Study Suggests NYC Subways Were Major Factor in Coronavirus Spread
A working paper released last week by Dr. Jeffrey Harris from the National Bureau of Economic Research suggests that the New York City subway system was a major spreader of the coronavirus. The paper examines ridership rates compared to confirmed COVID-19 cases in New York City’s five boroughs. Using mostly corollary and circumstantial data, the paper concludes that there was a “clear temporal relation” between the drops of ridership in March and April and subsequent decline in the COVID-19 doubling rate.
The paper is not able to demonstrate a causative relationship between subway ridership and the spread of the virus, but presents hard to ignore context.
MTA Takes Early Measures to Slow the Spread
The Metropolitan Transit Authority (MTA) took various measures to slow the spread of the virus and protect MTA employees, but the paper suggests these measures were insufficient. In early March, the MTA and New York City Mayor Bill de Blasio were still only ordering people to stay home or off the transit system if they displayed symptoms of illness. “If you’re sick, you shouldn’t be going on the subway,” de Blasio stated on March 9. However, the virus can be spread by asymptomatic carriers.
The MTA doubled their cleaning efforts for high-touch surface areas like turnstiles, ticket machines, and handrails to twice per day. The entire active service fleet is cleaned using CDC-endorsed products once every 72 hours.
The transit service is also suspending fare collection on local buses, and allowing entrance through the back door to protect transit workers, among other measures.
Subway Ridership Linked to COVID-19 Cases
Still, in early March there was not a significant enough decline in ridership to slow the spread of the virus, according to Harris. MTA ridership declined most sharply a week later on March 16, when de Blasio issued a stay home order. By the last week in March, subway ridership had dropped 86 percent compared to the first week in March. According to Harris, this drop is directly correlated to the plateau in new COVID-19 cases reported in the city.
The paper also suggests that some decisions made by the MTA to help offset the drop in ridership and decreased staff capacity actually made the problem worse.
For example, in late March the MTA suspended a number of lines, cut express routes, and issued a 25 percent cut to services across the board. The agency made these changes for budgetary reasons and due to worker shortages. But, according to Harris, the MTA should have been doing the opposite.
“From the public health perspective, the optimal policy would have been to double – maybe even triple –the frequency of train service. The agency’s decision to convert multiple express lines into local service only enhanced the risk of contagion.”
MTA Workers Face Higher Infection Rates
Even with decreased ridership, some essential workers are still finding it hard to maintain a safe distance on the subway. In early April, travelers still packed the trains and stations. The city’s homeless population, 2,000 of whom normally sleep in the subways, are also being cramped onto fewer cars as service decreases. The change has led to a noticeable increase of unhoused individuals in subway cars–making social distancing even harder for an already vulnerable population.
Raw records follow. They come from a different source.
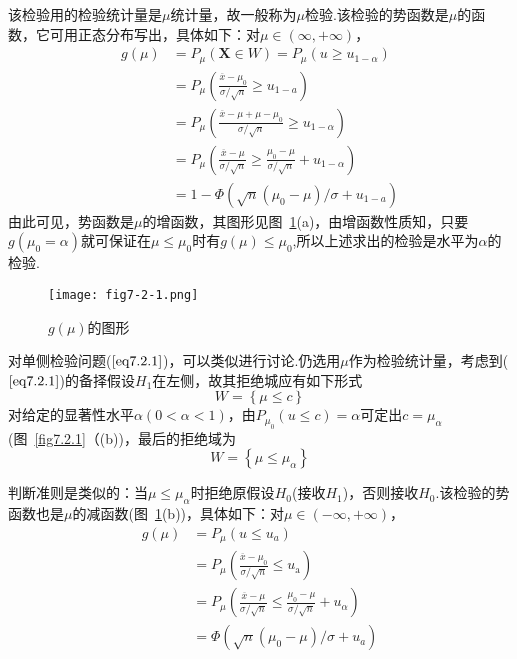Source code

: 该检验用的检验统计量是$\mu $统计量，故一般称为$\mu $检验.该检验的势函数是$\mu $的函数，它可用正态分布写出，具体如下：对$\mu \in(\infty,+\infty)$，
\begin{align*}
g ( \mu ) &= P _ { \mu } ( \mathbf { X } \in W ) = P _ { \mu } \left( u \geq u _ { 1 - \alpha } \right)\\
&= P _ { \mu } \left( \frac { \overline { x } - \mu _ { 0 } } { \sigma / \sqrt { n } } \geq u _ { 1 - a } \right)\\
&= P _ { \mu } \left( \frac { \overline { x } - \mu + \mu - \mu _ { 0 } } { \sigma / \sqrt { n } } \geq u _ { 1 - \alpha } \right)\\
&= P _ { \mu } \left( \frac { \overline { x } - \mu } { \sigma / \sqrt { n } } \geq \frac { \mu _ { 0 } - \mu } { \sigma / \sqrt { n } } + u _ { 1 - \alpha } \right)\\
&= 1 - \Phi \left( \sqrt { n } \left( \mu _ { 0 } - \mu \right) / \sigma + u _ { 1 - a } \right)
\end{align*}
由此可见，势函数是$\mu $的增函数，其图形见图~\ref{fig7.2.2}(a)，由增函数性质知，只要$g(\mu_{0}=\alpha)$就可保证在$\mu \leq \mu_{ 0 }$时有$g(\mu )\leq \mu_{ 0 }$,所以上述求出的检验是水平为$\alpha$的检验.
\begin{figure}[htbp]
	\centering
	\texttt{[image: fig7-2-1.png]}
	\caption{$g(\mu ) $的图形}\label{fig7.2.2}
\end{figure}

对单侧检验问题($\ref{eq7.2.1}$)，可以类似进行讨论.仍选用$\mu $作为检验统计量，考虑到($\ref{eq7.2.1}$)的备择假设$H_{1}$在左侧，故其拒绝城应有如下形式
\[
W=\left\{\mu\le c\right\}
\]
对给定的显著性水平$\alpha(0<\alpha<1)$，由$P _ { \mu _ { 0 } } ( u \leq c ) = \alpha$可定出$c=\mu_{\alpha}$(图~\ref{fig7.2.1}（(b))，最后的拒绝域为
\begin{equation}\label{eq7.2.7}
W=\left\{\mu\le\mu_{\alpha}\right\}
\end{equation}

判断准则是类似的：当$\mu\le\mu_{\alpha}$时拒绝原假设$H_{0}$(接收$H_{1}$)，否则接收$H_{0}$.该检验的势函数也是$\mu $的减函数(图~\ref{fig7.2.2}(b))，具体如下：对$\mu \in(-\infty,+\infty)$，
\begin{align*}
g ( \mu ) &= P _ { \mu } \left( u \leq u _ { a } \right)\\
&= P _ { \mu } \left( \frac { \overline { x } - \mu _ { 0 } } { \sigma / \sqrt { n } } \leq u _ { \mathrm { a } } \right)\\
&= P _ { \mu } \left( \frac { \overline { x } - \mu } { \sigma / \sqrt { n } } \leq \frac { \mu _ { 0 } - \mu } { \sigma / \sqrt { n } } + u _ { \alpha } \right)\\
&= \Phi \left( \sqrt { n } \left( \mu _ { 0 } - \mu \right) / \sigma + u _ { a } \right)
\end{align*}

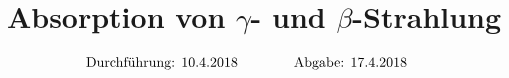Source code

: 

\subject{V704}
\title{Absorption von \texorpdfstring{$\gamma$}{gamma}- und \texorpdfstring{$\beta$}{beta}-Strahlung}

\date{
  \begin{align}
    \text{Durchführung: } & \text{10.4.2018} & \hspace{3em} & \text{Abgabe: 17.4.2018} \notag
  \end{align}
}




\maketitle
\thispagestyle{empty}
\tableofcontents
\newpage






\nocite{*}
\printbibliography{}


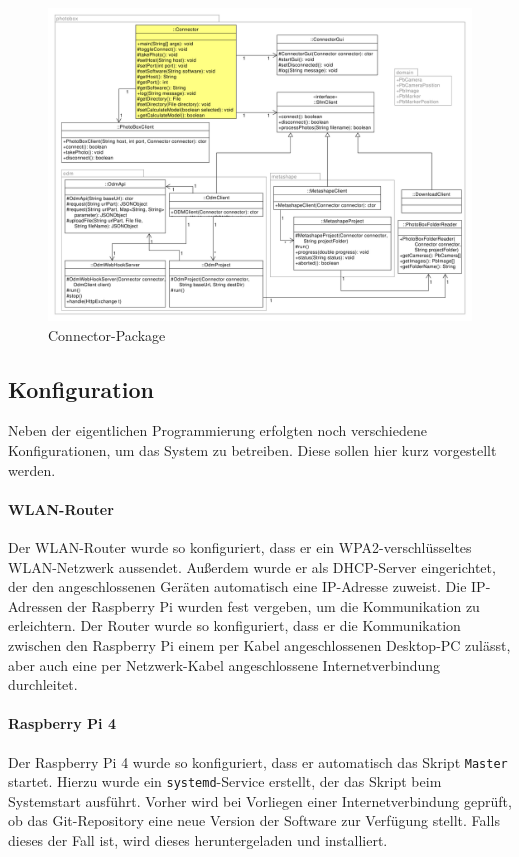 \documentclass[./00PhotoBox.tex]{subfiles}
\begin{document}
\begin{figure}
    \centering
    \includegraphics[width=1\textwidth]{./img/uml/uml_connector_classdiagramm.pdf}
    \caption{Connector-Package}
    \label{img:uml_connector}
\end{figure}

\subsection{Konfiguration}
Neben der eigentlichen Programmierung erfolgten noch verschiedene Konfigurationen, um das System zu betreiben. Diese sollen hier kurz vorgestellt werden.

\paragraph{WLAN-Router}
Der WLAN-Router wurde so konfiguriert, dass er ein WPA2-ver\-schlüssel\-tes WLAN-Netzwerk aussendet. Außerdem wurde er als DHCP-Server eingerichtet, der den angeschlossenen Geräten automatisch eine IP-Adresse zuweist. Die IP-Adressen der Raspberry Pi wurden fest vergeben, um die Kommunikation zu erleichtern. Der Router wurde so konfiguriert, dass er die Kommunikation zwischen den Raspberry Pi einem per Kabel angeschlossenen Desktop-PC zulässt, aber auch eine per Netzwerk-Kabel angeschlossene Internetverbindung durchleitet.

\paragraph{Raspberry Pi 4}
Der Raspberry Pi 4 wurde so konfiguriert, dass er automatisch das Skript \texttt{Master} startet. Hierzu wurde ein \texttt{systemd}-Service erstellt, der das Skript beim Systemstart ausführt. Vorher wird bei Vorliegen einer Internetverbindung geprüft, ob das Git-Repository eine neue Version der Software zur Verfügung stellt. Falls dieses der Fall ist, wird dieses heruntergeladen und installiert.
\end{document}
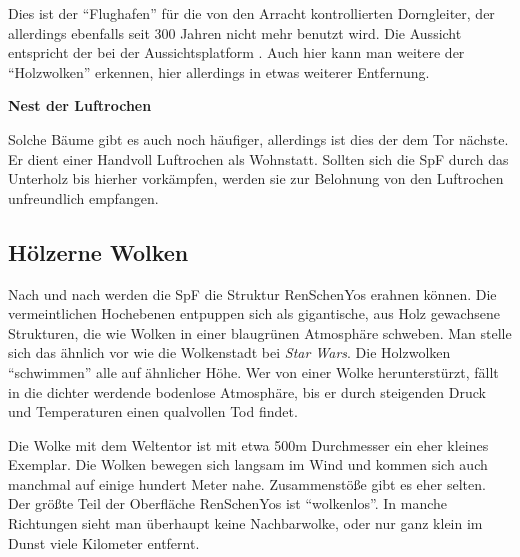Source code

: \documentclass[
a4paper,
twoside,
DIV=calc,
BCOR=4mm,
fontsize=9pt,
twocolumn=on,
titlepage=on,
parskip=half
]{scrartcl}
\begin{document}

Dies ist der "`Flughafen"' für die von den Arracht kontrollierten
Dorngleiter, der allerdings ebenfalls seit 300 Jahren nicht mehr
benutzt wird. Die Aussicht entspricht der bei der Aussichtsplatform
. Auch hier kann man weitere der "`Holzwolken"' erkennen, hier
allerdings in etwas weiterer Entfernung.

\textbf{ Nest der Luftrochen}


Solche Bäume gibt es auch noch häufiger, allerdings ist dies der dem
Tor nächste. Er dient einer Handvoll Luftrochen als Wohnstatt. Sollten
sich die SpF durch das Unterholz bis hierher vorkämpfen, werden sie
zur Belohnung von den Luftrochen unfreundlich empfangen.

\subsection{Hölzerne Wolken}
\label{holzwolken}

Nach und nach werden die SpF die Struktur RenSchenYos erahnen
können. Die vermeintlichen Hochebenen entpuppen sich als gigantische,
aus Holz gewachsene Strukturen, die wie Wolken in einer blaugrünen
Atmosphäre schweben. Man stelle sich das ähnlich vor wie die
Wolkenstadt bei \emph{Star Wars}. Die Holzwolken "`schwimmen"' alle
auf ähnlicher Höhe. Wer von einer Wolke herunterstürzt, fällt in die
dichter werdende bodenlose Atmosphäre, bis er durch steigenden Druck
und Temperaturen einen qualvollen Tod findet.

Die Wolke mit dem Weltentor ist mit etwa 500m Durchmesser ein eher
kleines Exemplar. Die Wolken bewegen sich langsam im Wind und kommen
sich auch manchmal auf einige hundert Meter nahe. Zusammenstöße gibt
es eher selten. Der größte Teil der Oberfläche RenSchenYos ist
"`wolkenlos"'. In manche Richtungen sieht man überhaupt keine
Nachbarwolke, oder nur ganz klein im Dunst viele Kilometer entfernt.
\end{document}
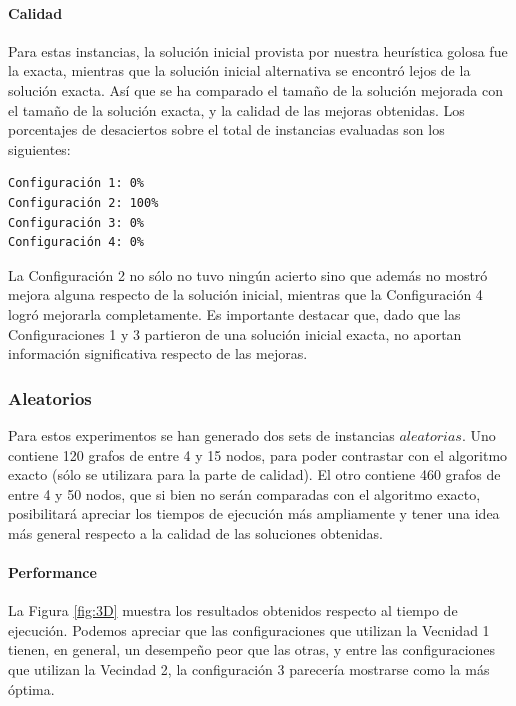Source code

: \paragraph{Calidad} Para estas instancias, la solución inicial provista por nuestra heurística golosa fue la exacta, mientras que la solución inicial alternativa se encontró lejos de la solución exacta. Así que se ha comparado el tamaño de la solución mejorada con el tamaño de la solución exacta, y la calidad de las mejoras obtenidas.  Los porcentajes de desaciertos sobre el total de instancias evaluadas son los siguientes:

\begin{verbatim}
Configuración 1: 0%
Configuración 2: 100%
Configuración 3: 0%
Configuración 4: 0%
\end{verbatim}

La Configuración 2 no sólo no tuvo ningún acierto sino que además no mostró mejora alguna respecto de la solución inicial, mientras que la Configuración 4 logró mejorarla completamente.  Es importante destacar que, dado que las Configuraciones 1 y 3 partieron de una solución inicial exacta, no aportan información significativa respecto de las mejoras.

\subsubsection{Aleatorios}

Para estos experimentos se han generado dos sets de instancias $aleatorias$. Uno contiene 120 grafos de entre 4 y 15 nodos, para poder contrastar con el algoritmo exacto (sólo se utilizara para la parte de calidad). El otro contiene 460 grafos de entre 4 y 50 nodos, que si bien no serán comparadas con el algoritmo exacto, posibilitará apreciar los tiempos de ejecución más ampliamente y tener una idea más general respecto a la calidad de las soluciones obtenidas.

\paragraph{Performance} La Figura \ref{fig:3D} muestra los resultados obtenidos respecto al tiempo de ejecución. Podemos apreciar que las configuraciones que utilizan la Vecnidad 1 tienen, en general, un desempeño peor que las otras, y entre las configuraciones que utilizan la Vecindad 2, la configuración 3 parecería mostrarse como la más óptima.

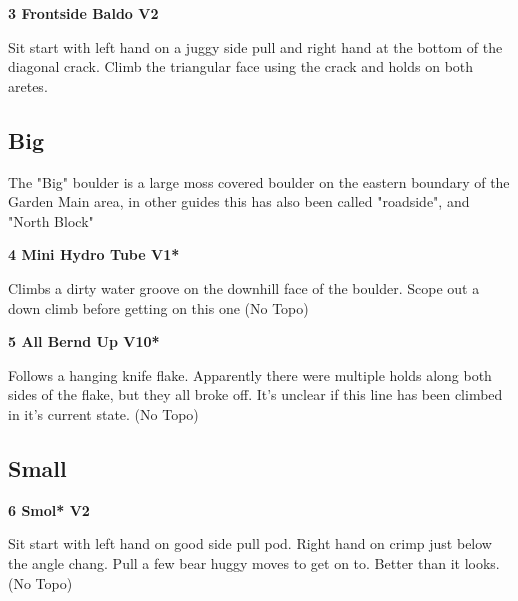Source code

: \begin{multicols}{2}

					\label{rt:Frontside Baldo}
\colorbox{green!20}{
\parbox{0.95\linewidth}{
\textbf{
3 Frontside Baldo V2    
}
}
}

					\begin{adjustwidth}{0.5cm}{}				
					Sit start with left hand on a juggy side pull and right hand at the bottom of the diagonal crack. Climb the triangular face using the crack and holds on both aretes.
					\end{adjustwidth}
			\subsection*{Big}\label{bf:Big}
			The "Big" boulder is a large moss covered boulder on the eastern boundary of the Garden Main area, in other guides this has also been called "roadside", and "North Block"\\
			
					\label{rt:Mini Hydro Tube}
\colorbox{green!20}{
\parbox{0.95\linewidth}{
\textbf{
4 Mini Hydro Tube V1*  \warn 
}
}
}

					\begin{adjustwidth}{0.5cm}{}				
					Climbs a dirty water groove on the downhill face of the boulder. Scope out a down climb before getting on this one
						\newline (No Topo) 
					\end{adjustwidth}
					\label{rt:All Bernd Up}
\colorbox{red!20}{
\parbox{0.95\linewidth}{
\textbf{
5 All Bernd Up V10*  
}
}
}

					\begin{adjustwidth}{0.5cm}{}				
					Follows a hanging knife flake. Apparently there were multiple holds along both sides of the flake, but they all broke off. It's unclear if this line has been climbed in it's current state.
						\newline (No Topo) 
					\end{adjustwidth}
			\subsection*{Small}\label{bf:Small}
						
					\label{rt:Smol}
\colorbox{green!20}{
\parbox{0.95\linewidth}{
\textbf{
6 Smol* V2   
}
}
}

					\begin{adjustwidth}{0.5cm}{}				
					Sit start with left hand on good side pull pod. Right hand on crimp just below the angle chang. Pull a few bear huggy moves to get on to. Better than it looks.
						\newline (No Topo) 
					\end{adjustwidth}
\newpage


\end{multicols}
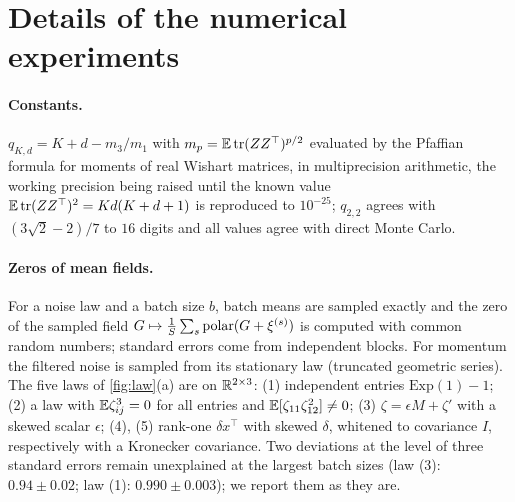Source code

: \section{Details of the numerical experiments}\label{app:exp}

\paragraph{Constants.} $q_{K,d}=K+d-m_3/m_1$ with $m_p=\mathbb{E}\operatorname{tr}(ZZ^\top)^{p/2}$ evaluated by the Pfaffian formula for
moments of real Wishart matrices, in multiprecision arithmetic, the working precision being raised until the known
value $\mathbb{E}\operatorname{tr}(ZZ^\top)^2=Kd(K+d+1)$ is reproduced to $10^{-25}$; $q_{2,2}$ agrees with $(3\sqrt2-2)/7$ to $16$ digits and
all values agree with direct Monte Carlo.

\paragraph{Zeros of mean fields.} For a noise law and a batch size $b$, batch means are sampled exactly and the zero of
the sampled field $G\mapsto\frac1S\sum_s\operatorname{polar}(G+\xi^{(s)})$ is computed with common random numbers; standard errors
come from independent blocks. For momentum the filtered noise is sampled from its stationary law (truncated
geometric series). The five laws of \cref{fig:law}(a) are on $\mathbb{R}^{2\times3}$: (1) independent entries
$\mathrm{Exp}(1)-1$; (2) a law with $\mathbb{E}\zeta_{ij}^3=0$ for all entries and $\mathbb{E}[\zeta_{11}\zeta_{12}^2]\ne0$; (3)
$\zeta=\epsilon M+\zeta'$ with a skewed scalar $\epsilon$; (4), (5) rank-one $\delta x^\top$ with skewed $\delta$,
whitened to covariance $I$, respectively with a Kronecker covariance. Two deviations at the level of three standard
errors remain unexplained at the largest batch sizes (law (3): $0.94\pm0.02$; law (1): $0.990\pm0.003$); we
report them as they are.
The impact of the spread of the virus has been felt across the city, and transit workers have been among the hardest hit. By April 16, the MTA reported 68 deaths among about 2,400 employees who had tested positive. Thousands more are stuck at home on quarantine or have called out sick. With 40,000 front-line transit workers, Harris calculated that the MTA employees are experiencing an infection rate more than three times that of the most impacted NYC communities, like East Elmhurst.
“It is hard to imagine any plausible explanation for these workers’ losses except that their place of work was the principal source of their coronavirus infections,” the paper states.
Suggested Remedies Won’t be Cheap
Harris suggests multiple remedies that could be implemented in the coming weeks as pressure to relax social distancing measures ramps up. He suggests “limits on the numbers of passengers per transport unit, refurbished vehicles with enhanced ventilation, subsidies for drivers to transport workers in SUVs, vans and minibuses, new technologies to determine which stations an infected person entered and exited, and redirection of passenger traffic to less dense lines.”
It’s unclear how much these remedies would cost, though, and the MTA is already hemorrhaging money due to the drop in ridership. The agency is already seeking a $4 billion federal bailout.
“No agency of our size can find additional billions in savings equivalent to the damages we have and will sustain as a result of this pandemic,” said Patrick J. Foye, chairman of the transit authority.